Deputy governor Badr el-Din Mahmoud told al-Sudani newspaper the central bank had received the foreign currency from "friendly" countries. "It arrived in the treasury of the central bank in the past few days," he said, without elaborating.

"We will meet the country's currency demands until the end of this and next year," he said, adding that all requests to fund imports would be met.

He did not give any details of where the money came from or the terms under which it had been transferred to Sudan. Sudanese newspapers reported earlier this year Qatar would give Sudan $2 billion in aid but this was never confirmed by either country.

The deputy governor was not immediately available for comment on Saturday.

Sudan's economy has been battered since the country lost three-quarters of its oil production to South Sudan when the latter became independent in July.

The loss of oil revenues, the main source of state income and dollar inflows, has hit the pound hard and driven up inflation.

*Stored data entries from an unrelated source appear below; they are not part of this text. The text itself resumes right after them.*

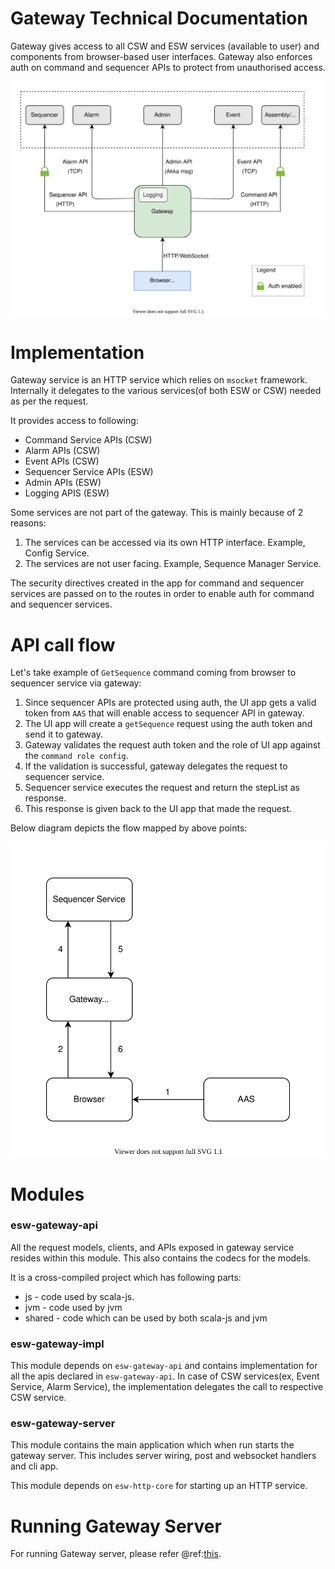 # Gateway Technical Documentation

Gateway gives access to all CSW and ESW services (available to user) and components from browser-based user interfaces.
Gateway also enforces auth on command and sequencer APIs to protect from unauthorised access.

![ESW Gateway](../images/gateway/gateway.svg)

# Implementation

Gateway service is an HTTP service which relies on `msocket` framework. Internally it delegates to the various
services(of both ESW or CSW) needed as per the request.

It provides access to following:

* Command Service APIs (CSW)
* Alarm APIs (CSW)
* Event APIs (CSW)
* Sequencer Service APIs (ESW)
* Admin APIs (ESW)
* Logging APIS (ESW)

Some services are not part of the gateway. This is mainly because of 2 reasons:
1. The services can be accessed via its own HTTP interface. Example, Config Service.
2. The services are not user facing. Example, Sequence Manager Service.

The security directives created in the app for command and sequencer services are passed on to the routes in order to
enable auth for command and sequencer services.

# API call flow

Let's take example of `GetSequence` command coming from browser to sequencer service via gateway:

1. Since sequencer APIs are protected using auth, the UI app gets a valid token from `AAS` that will enable access to
sequencer API in gateway.
2. The UI app will create a `getSequence` request using the auth token and send it to gateway.
3. Gateway validates the request auth token and the role of UI app against the `command role config`.
4. If the validation is successful, gateway delegates the request to sequencer service.
5. Sequencer service executes the request and return the stepList as response.
6. This response is given back to the UI app that made the request.

Below diagram depicts the flow mapped by above points:

![API call flow](../images/gateway/api-flow.svg)

# Modules

### esw-gateway-api

All the request models, clients, and APIs exposed in gateway service resides within this module.
This also contains the codecs for the models.

It is a cross-compiled project which has following parts:

- js - code used by scala-js.
- jvm - code used by jvm
- shared - code which can be used by both scala-js and jvm

### esw-gateway-impl

This module depends on `esw-gateway-api` and contains implementation for all the apis declared in `esw-gateway-api`.
In case of CSW services(ex, Event Service, Alarm Service), the implementation delegates the call to respective CSW service.

### esw-gateway-server

This module contains the main application which when run starts the gateway server. This includes server wiring,
post and websocket handlers and cli app.

This module depends on `esw-http-core` for starting up an HTTP service.

# Running Gateway Server

For running Gateway server, please refer @ref:[this](../uisupport/gateway-app.md).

One dollars buys around 5.5 Sudanese pounds on the black market, way above the official rate of around 2.7.

Sudan said on Friday it would allow foreign exchange bureau and banks to trade dollars at a level close to the black market rate, to end the increasingly widening spread over the official rate, a move that effectively devalued the currency.

Deputy governor Mahmoud told the newspaper exchange bureaux could set a dollar rate they found appropriate, while the central bank would consult commercial banks this week to set a rate below 5 pounds.

He said the new rate would erase the black market. "It will end (the spread) with one single rate."

He also said Sudan had made $1 billion from gold sales so far this year and expects to make $3 billion in 2012, upping a previous forecast of $2.5 billion from gold sales. Exports would benefit from a new gold refinery in Khartoum that just started work, he added.

Sudan is hoping to develop its gold, agriculture and other industries to make up for the loss of oil. But experts say Sudan's gold exports are hard to verify because much of the output comes from amateur seekers whose output is hard to verify and partly gets smuggled abroad.

As a result of a scarcity of dollars, inflation shot up to 28.6 percent in April, more than triple the level of November 2010. Sudan needs to import much of its needs.